In other words, we warn against assuming a grand coherent state transformation plan, and show that it is tricky to know if we witnessed a few radical steps or a collection of less radical measures adding up (eventually) to transformation. The difference might seem ‘academic’, but is actually more important to governments wondering if they can deliver on radical intentions.
Q3. What was the impact of state transformation on central government?
We describe ministers addressing the unmanageability of government, either to reassert central control or jettison the parts of government that defy it. Have these reforms reduced or exacerbated the limits to central control?
There is a lot of academic uncertainty and contestation on this point.
- One interpretation is consistent with the Westminster story: reforms contributed to a ‘rejuvenated’ and ‘lean’ state, with ministers able to focus on core tasks without having to manage peripheral functions. They can make strategic decisions, create rules and regulations – backed by funding, inspection and performance management – to ensure that their aims are carried out by others, and minimise the powers of other public bodies.
- Another interpretation is that the UK government exacerbated its own ‘governance problem’ (the gap between a story of central control and what central governments can actually do). A collection of reforms fragmented the public landscape and exacerbated a sense that no one is in control. There is a never-ending and dispiriting cycle of such reforms, where a lack of central control prompts futile attempts at centralisation.
Similarly, there is a lot of government uncertainty. Conservative and Labour governments have: bemoaned some aspect of limited central control; reformed to solve the problem; found that many reforms just changed the problem; and had to project the sense of being in control regardless (Chapter 3).
Q4: How do these UK developments relate to the wider world?
‘Globalisation’ suggests that national governments do not simply manage their own affairs.

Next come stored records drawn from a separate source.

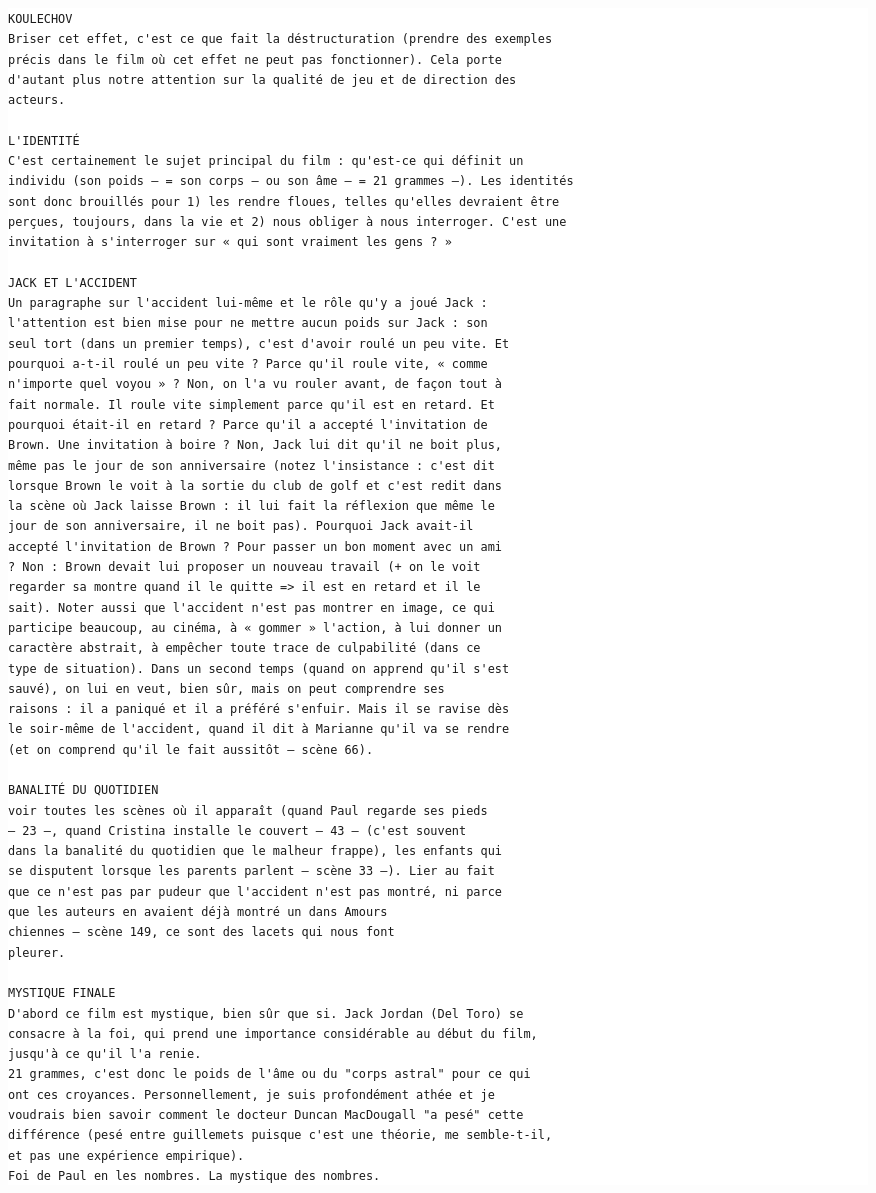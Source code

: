     KOULECHOV
    Briser cet effet, c'est ce que fait la déstructuration (prendre des exemples
    précis dans le film où cet effet ne peut pas fonctionner). Cela porte 
    d'autant plus notre attention sur la qualité de jeu et de direction des 
    acteurs.

    L'IDENTITÉ
    C'est certainement le sujet principal du film : qu'est-ce qui définit un 
    individu (son poids — = son corps — ou son âme — = 21 grammes —). Les identités 
    sont donc brouillés pour 1) les rendre floues, telles qu'elles devraient être 
    perçues, toujours, dans la vie et 2) nous obliger à nous interroger. C'est une 
    invitation à s'interroger sur « qui sont vraiment les gens ? »

    JACK ET L'ACCIDENT
    Un paragraphe sur l'accident lui-même et le rôle qu'y a joué Jack : 
    l'attention est bien mise pour ne mettre aucun poids sur Jack : son 
    seul tort (dans un premier temps), c'est d'avoir roulé un peu vite. Et 
    pourquoi a-t-il roulé un peu vite ? Parce qu'il roule vite, « comme 
    n'importe quel voyou » ? Non, on l'a vu rouler avant, de façon tout à 
    fait normale. Il roule vite simplement parce qu'il est en retard. Et 
    pourquoi était-il en retard ? Parce qu'il a accepté l'invitation de 
    Brown. Une invitation à boire ? Non, Jack lui dit qu'il ne boit plus, 
    même pas le jour de son anniversaire (notez l'insistance : c'est dit 
    lorsque Brown le voit à la sortie du club de golf et c'est redit dans 
    la scène où Jack laisse Brown : il lui fait la réflexion que même le 
    jour de son anniversaire, il ne boit pas). Pourquoi Jack avait-il 
    accepté l'invitation de Brown ? Pour passer un bon moment avec un ami 
    ? Non : Brown devait lui proposer un nouveau travail (+ on le voit 
    regarder sa montre quand il le quitte => il est en retard et il le 
    sait). Noter aussi que l'accident n'est pas montrer en image, ce qui 
    participe beaucoup, au cinéma, à « gommer » l'action, à lui donner un 
    caractère abstrait, à empêcher toute trace de culpabilité (dans ce 
    type de situation). Dans un second temps (quand on apprend qu'il s'est 
    sauvé), on lui en veut, bien sûr, mais on peut comprendre ses 
    raisons : il a paniqué et il a préféré s'enfuir. Mais il se ravise dès 
    le soir-même de l'accident, quand il dit à Marianne qu'il va se rendre 
    (et on comprend qu'il le fait aussitôt — scène 66).
    
    BANALITÉ DU QUOTIDIEN
    voir toutes les scènes où il apparaît (quand Paul regarde ses pieds 
    — 23 —, quand Cristina installe le couvert — 43 — (c'est souvent 
    dans la banalité du quotidien que le malheur frappe), les enfants qui 
    se disputent lorsque les parents parlent — scène 33 —). Lier au fait 
    que ce n'est pas par pudeur que l'accident n'est pas montré, ni parce 
    que les auteurs en avaient déjà montré un dans Amours 
    chiennes — scène 149, ce sont des lacets qui nous font 
    pleurer.
    
    MYSTIQUE FINALE
    D'abord ce film est mystique, bien sûr que si. Jack Jordan (Del Toro) se
    consacre à la foi, qui prend une importance considérable au début du film, 
    jusqu'à ce qu'il l'a renie.
    21 grammes, c'est donc le poids de l'âme ou du "corps astral" pour ce qui 
    ont ces croyances. Personnellement, je suis profondément athée et je 
    voudrais bien savoir comment le docteur Duncan MacDougall "a pesé" cette 
    différence (pesé entre guillemets puisque c'est une théorie, me semble-t-il, 
    et pas une expérience empirique).
    Foi de Paul en les nombres. La mystique des nombres.
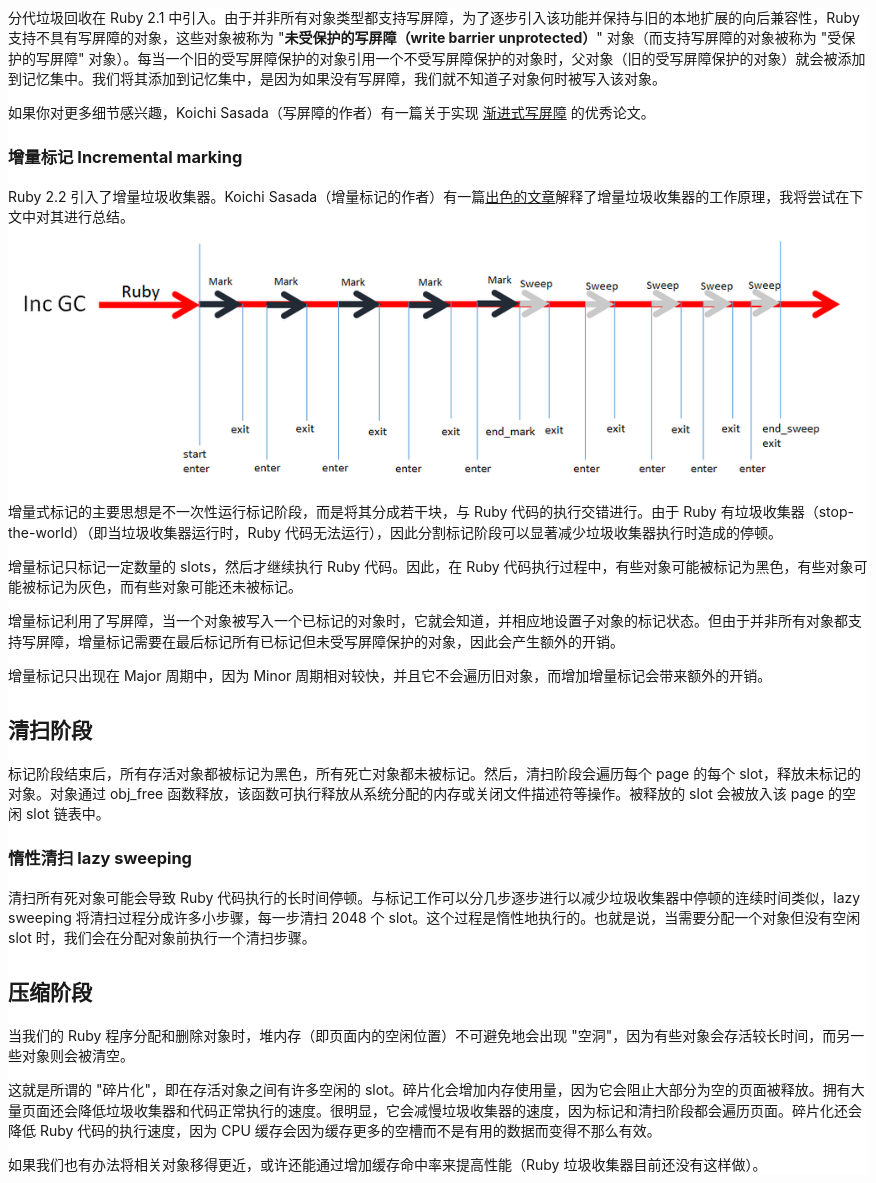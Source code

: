 分代垃圾回收在 Ruby 2.1 中引入。由于并非所有对象类型都支持写屏障，为了逐步引入该功能并保持与旧的本地扩展的向后兼容性，Ruby 支持不具有写屏障的对象，这些对象被称为 "**未受保护的写屏障（write barrier unprotected）**" 对象（而支持写屏障的对象被称为 "受保护的写屏障" 对象）。每当一个旧的受写屏障保护的对象引用一个不受写屏障保护的对象时，父对象（旧的受写屏障保护的对象）就会被添加到记忆集中。我们将其添加到记忆集中，是因为如果没有写屏障，我们就不知道子对象何时被写入该对象。

如果你对更多细节感兴趣，Koichi Sasada（写屏障的作者）有一篇关于实现 [渐进式写屏障](http://www.atdot.net/~ko1/activities/rgengc_ismm.pdf) 的优秀论文。

### 增量标记 Incremental marking

Ruby 2.2 引入了增量垃圾收集器。Koichi Sasada（增量标记的作者）有一篇[出色的文章](https://blog.heroku.com/incremental-gc)解释了增量垃圾收集器的工作原理，我将尝试在下文中对其进行总结。

![图片](./../img/ruby3_gc_06.png)

增量式标记的主要思想是不一次性运行标记阶段，而是将其分成若干块，与 Ruby 代码的执行交错进行。由于 Ruby 有垃圾收集器（stop-the-world）（即当垃圾收集器运行时，Ruby 代码无法运行），因此分割标记阶段可以显著减少垃圾收集器执行时造成的停顿。

增量标记只标记一定数量的 slots，然后才继续执行 Ruby 代码。因此，在 Ruby 代码执行过程中，有些对象可能被标记为黑色，有些对象可能被标记为灰色，而有些对象可能还未被标记。

增量标记利用了写屏障，当一个对象被写入一个已标记的对象时，它就会知道，并相应地设置子对象的标记状态。但由于并非所有对象都支持写屏障，增量标记需要在最后标记所有已标记但未受写屏障保护的对象，因此会产生额外的开销。

增量标记只出现在 Major 周期中，因为 Minor 周期相对较快，并且它不会遍历旧对象，而增加增量标记会带来额外的开销。

## 清扫阶段

标记阶段结束后，所有存活对象都被标记为黑色，所有死亡对象都未被标记。然后，清扫阶段会遍历每个 page 的每个 slot，释放未标记的对象。对象通过 obj_free 函数释放，该函数可执行释放从系统分配的内存或关闭文件描述符等操作。被释放的 slot 会被放入该 page 的空闲 slot 链表中。

### 惰性清扫 lazy sweeping

清扫所有死对象可能会导致 Ruby 代码执行的长时间停顿。与标记工作可以分几步逐步进行以减少垃圾收集器中停顿的连续时间类似，lazy sweeping 将清扫过程分成许多小步骤，每一步清扫 2048 个 slot。这个过程是惰性地执行的。也就是说，当需要分配一个对象但没有空闲 slot 时，我们会在分配对象前执行一个清扫步骤。

## 压缩阶段

当我们的 Ruby 程序分配和删除对象时，堆内存（即页面内的空闲位置）不可避免地会出现 "空洞"，因为有些对象会存活较长时间，而另一些对象则会被清空。

这就是所谓的 "碎片化"，即在存活对象之间有许多空闲的 slot。碎片化会增加内存使用量，因为它会阻止大部分为空的页面被释放。拥有大量页面还会降低垃圾收集器和代码正常执行的速度。很明显，它会减慢垃圾收集器的速度，因为标记和清扫阶段都会遍历页面。碎片化还会降低 Ruby 代码的执行速度，因为 CPU 缓存会因为缓存更多的空槽而不是有用的数据而变得不那么有效。

如果我们也有办法将相关对象移得更近，或许还能通过增加缓存命中率来提高性能（Ruby 垃圾收集器目前还没有这样做）。

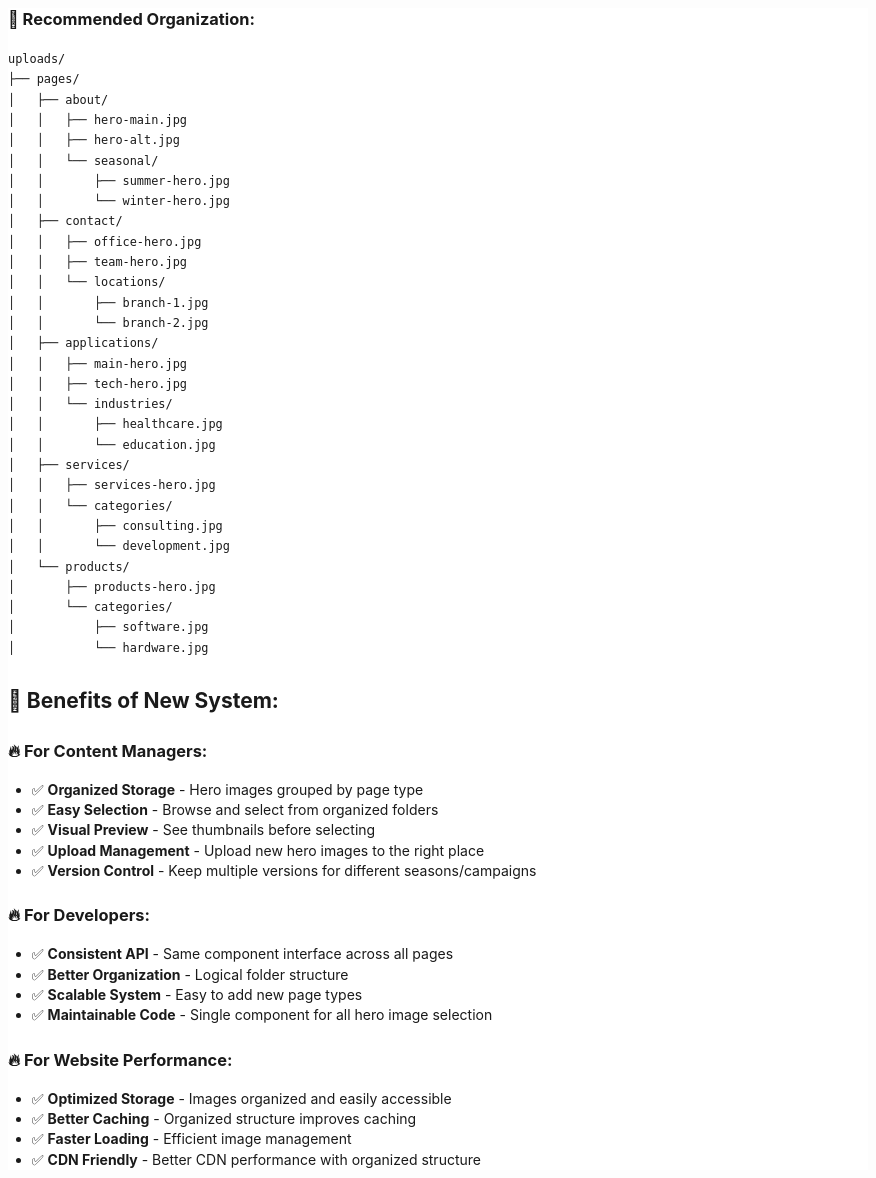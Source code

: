 ### **📁 Recommended Organization:**
```
uploads/
├── pages/
│   ├── about/
│   │   ├── hero-main.jpg
│   │   ├── hero-alt.jpg
│   │   └── seasonal/
│   │       ├── summer-hero.jpg
│   │       └── winter-hero.jpg
│   ├── contact/
│   │   ├── office-hero.jpg
│   │   ├── team-hero.jpg
│   │   └── locations/
│   │       ├── branch-1.jpg
│   │       └── branch-2.jpg
│   ├── applications/
│   │   ├── main-hero.jpg
│   │   ├── tech-hero.jpg
│   │   └── industries/
│   │       ├── healthcare.jpg
│   │       └── education.jpg
│   ├── services/
│   │   ├── services-hero.jpg
│   │   └── categories/
│   │       ├── consulting.jpg
│   │       └── development.jpg
│   └── products/
│       ├── products-hero.jpg
│       └── categories/
│           ├── software.jpg
│           └── hardware.jpg
```

## 🎉 **Benefits of New System:**

### **🔥 For Content Managers:**
- ✅ **Organized Storage** - Hero images grouped by page type
- ✅ **Easy Selection** - Browse and select from organized folders
- ✅ **Visual Preview** - See thumbnails before selecting
- ✅ **Upload Management** - Upload new hero images to the right place
- ✅ **Version Control** - Keep multiple versions for different seasons/campaigns

### **🔥 For Developers:**
- ✅ **Consistent API** - Same component interface across all pages
- ✅ **Better Organization** - Logical folder structure
- ✅ **Scalable System** - Easy to add new page types
- ✅ **Maintainable Code** - Single component for all hero image selection

### **🔥 For Website Performance:**
- ✅ **Optimized Storage** - Images organized and easily accessible
- ✅ **Better Caching** - Organized structure improves caching
- ✅ **Faster Loading** - Efficient image management
- ✅ **CDN Friendly** - Better CDN performance with organized structure
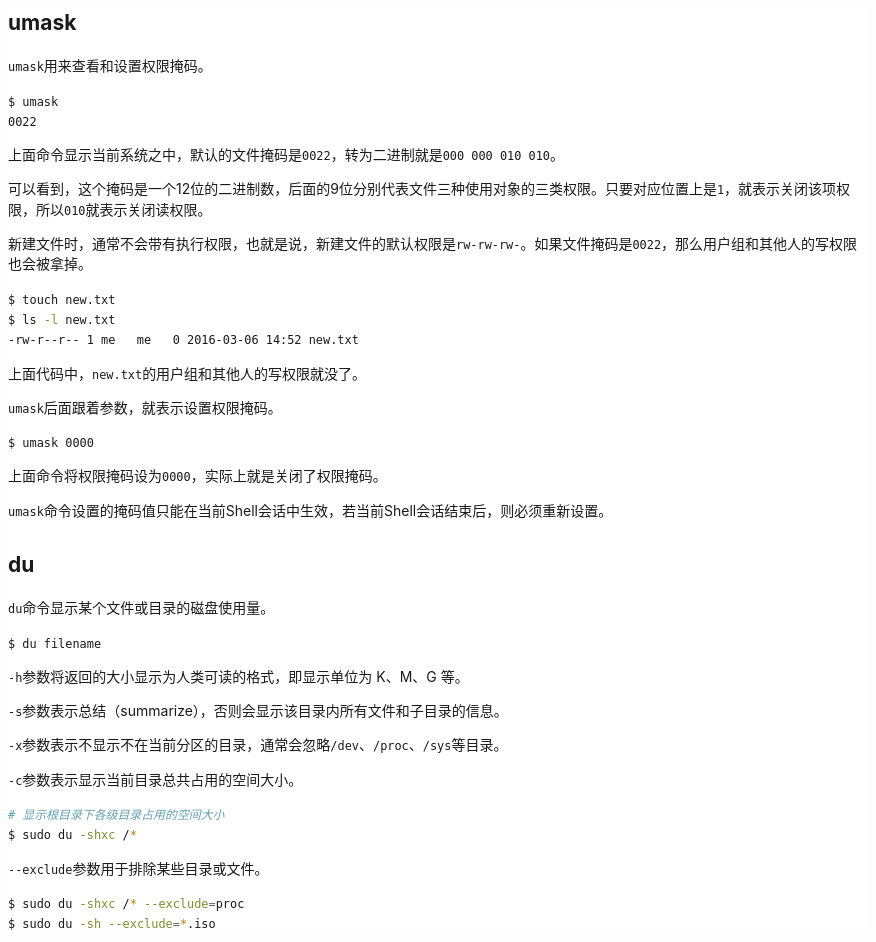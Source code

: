 ## umask

`umask`用来查看和设置权限掩码。

```bash
$ umask
0022
```

上面命令显示当前系统之中，默认的文件掩码是`0022`，转为二进制就是`000 000 010 010`。

可以看到，这个掩码是一个12位的二进制数，后面的9位分别代表文件三种使用对象的三类权限。只要对应位置上是`1`，就表示关闭该项权限，所以`010`就表示关闭读权限。

新建文件时，通常不会带有执行权限，也就是说，新建文件的默认权限是`rw-rw-rw-`。如果文件掩码是`0022`，那么用户组和其他人的写权限也会被拿掉。

```bash
$ touch new.txt
$ ls -l new.txt
-rw-r--r-- 1 me   me   0 2016-03-06 14:52 new.txt
```

上面代码中，`new.txt`的用户组和其他人的写权限就没了。

`umask`后面跟着参数，就表示设置权限掩码。

```bash
$ umask 0000
```

上面命令将权限掩码设为`0000`，实际上就是关闭了权限掩码。

`umask`命令设置的掩码值只能在当前Shell会话中生效，若当前Shell会话结束后，则必须重新设置。

## du

`du`命令显示某个文件或目录的磁盘使用量。

```bash
$ du filename
```

`-h`参数将返回的大小显示为人类可读的格式，即显示单位为 K、M、G 等。

`-s`参数表示总结（summarize），否则会显示该目录内所有文件和子目录的信息。

`-x`参数表示不显示不在当前分区的目录，通常会忽略`/dev`、`/proc`、`/sys`等目录。

`-c`参数表示显示当前目录总共占用的空间大小。

```bash
# 显示根目录下各级目录占用的空间大小
$ sudo du -shxc /*
```

`--exclude`参数用于排除某些目录或文件。

```bash
$ sudo du -shxc /* --exclude=proc
$ sudo du -sh --exclude=*.iso
```
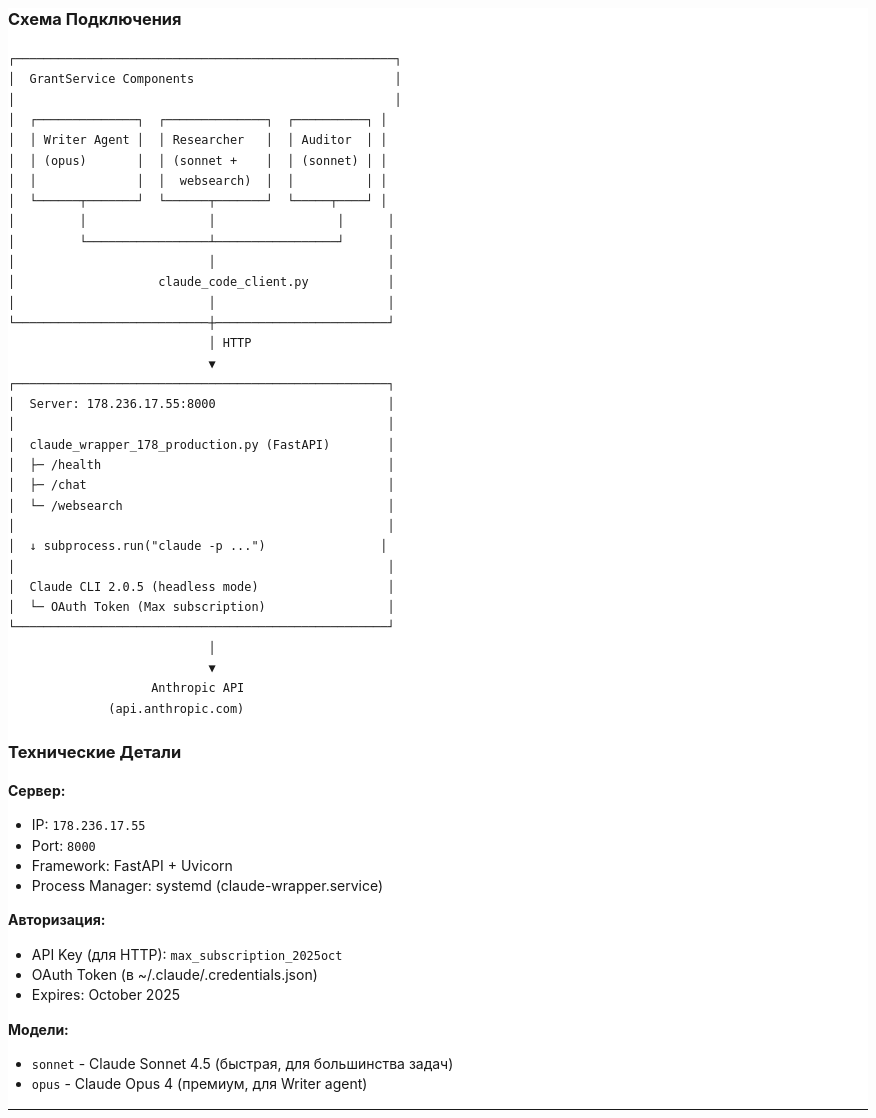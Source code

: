 ### Схема Подключения

```
┌─────────────────────────────────────────────────────┐
│  GrantService Components                            │
│                                                     │
│  ┌──────────────┐  ┌──────────────┐  ┌──────────┐ │
│  │ Writer Agent │  │ Researcher   │  │ Auditor  │ │
│  │ (opus)       │  │ (sonnet +    │  │ (sonnet) │ │
│  │              │  │  websearch)  │  │          │ │
│  └──────┬───────┘  └──────┬───────┘  └─────┬────┘ │
│         │                 │                 │      │
│         └─────────────────┴─────────────────┘      │
│                           │                        │
│                    claude_code_client.py           │
│                           │                        │
└───────────────────────────┼────────────────────────┘
                            │ HTTP
                            ▼
┌────────────────────────────────────────────────────┐
│  Server: 178.236.17.55:8000                        │
│                                                    │
│  claude_wrapper_178_production.py (FastAPI)        │
│  ├─ /health                                        │
│  ├─ /chat                                          │
│  └─ /websearch                                     │
│                                                    │
│  ↓ subprocess.run("claude -p ...")                │
│                                                    │
│  Claude CLI 2.0.5 (headless mode)                  │
│  └─ OAuth Token (Max subscription)                 │
└────────────────────────────────────────────────────┘
                            │
                            ▼
                    Anthropic API
              (api.anthropic.com)
```

### Технические Детали

**Сервер:**
- IP: `178.236.17.55`
- Port: `8000`
- Framework: FastAPI + Uvicorn
- Process Manager: systemd (claude-wrapper.service)

**Авторизация:**
- API Key (для HTTP): `max_subscription_2025oct`
- OAuth Token (в ~/.claude/.credentials.json)
- Expires: October 2025

**Модели:**
- `sonnet` - Claude Sonnet 4.5 (быстрая, для большинства задач)
- `opus` - Claude Opus 4 (премиум, для Writer agent)

---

Their high profile aims depend on choices made by other governments, international organisations and non-governmental actors such as multinational corporations.
For example, economic policies relate to:
- international financial markets that influence the value of a country’s currency
- the technology that allows a global trade in goods and services
- the power of multinational corporations, seeking the most favourable taxation, subsidy and regulatory systems from countries competing for their business
- the migration of people seeking work in a country
- the power of international organisations such as the IMF to set strict conditions on a government’s policies – to reduce state intervention and reform public services – in exchange for financial assistance (as with Labour in the late 1970s)
For example, ‘race to the bottom’ describes many countries pursuing ‘neoliberal reforms’ to please corporations by (1) minimising costly regulations, (2) reducing spending to reduce demand for taxation, (3) privatizing.
Policy Concepts in 1000 Words: Context, Events, Structural and Socioeconomic Factors
Or, terms like policy learning/ transfer/convergence describe the international sharing of ideas and some pressure to keep up with others.
Policy Concepts in 1000 Words: Policy Transfer and Learning
Conclusion
We describe a UK variant of neoliberal state transformation.
The Westminster story helps to interpret key Labour (1945) and Conservative (1979) governments setting a radical new policy direction. The Thatcher period drew on this story to narrate radical change, and promised a lean state less prone to ungovernability.
The Complex government story helps to narrate an uneven direction of policy, ad hoc reforms with limited impacts, path dependence and policy inheritance, and an incoherent state.
These long-term questions, of what happened and why, are crucial to the analysis of shorter term bursts of activity in chapters 6-11.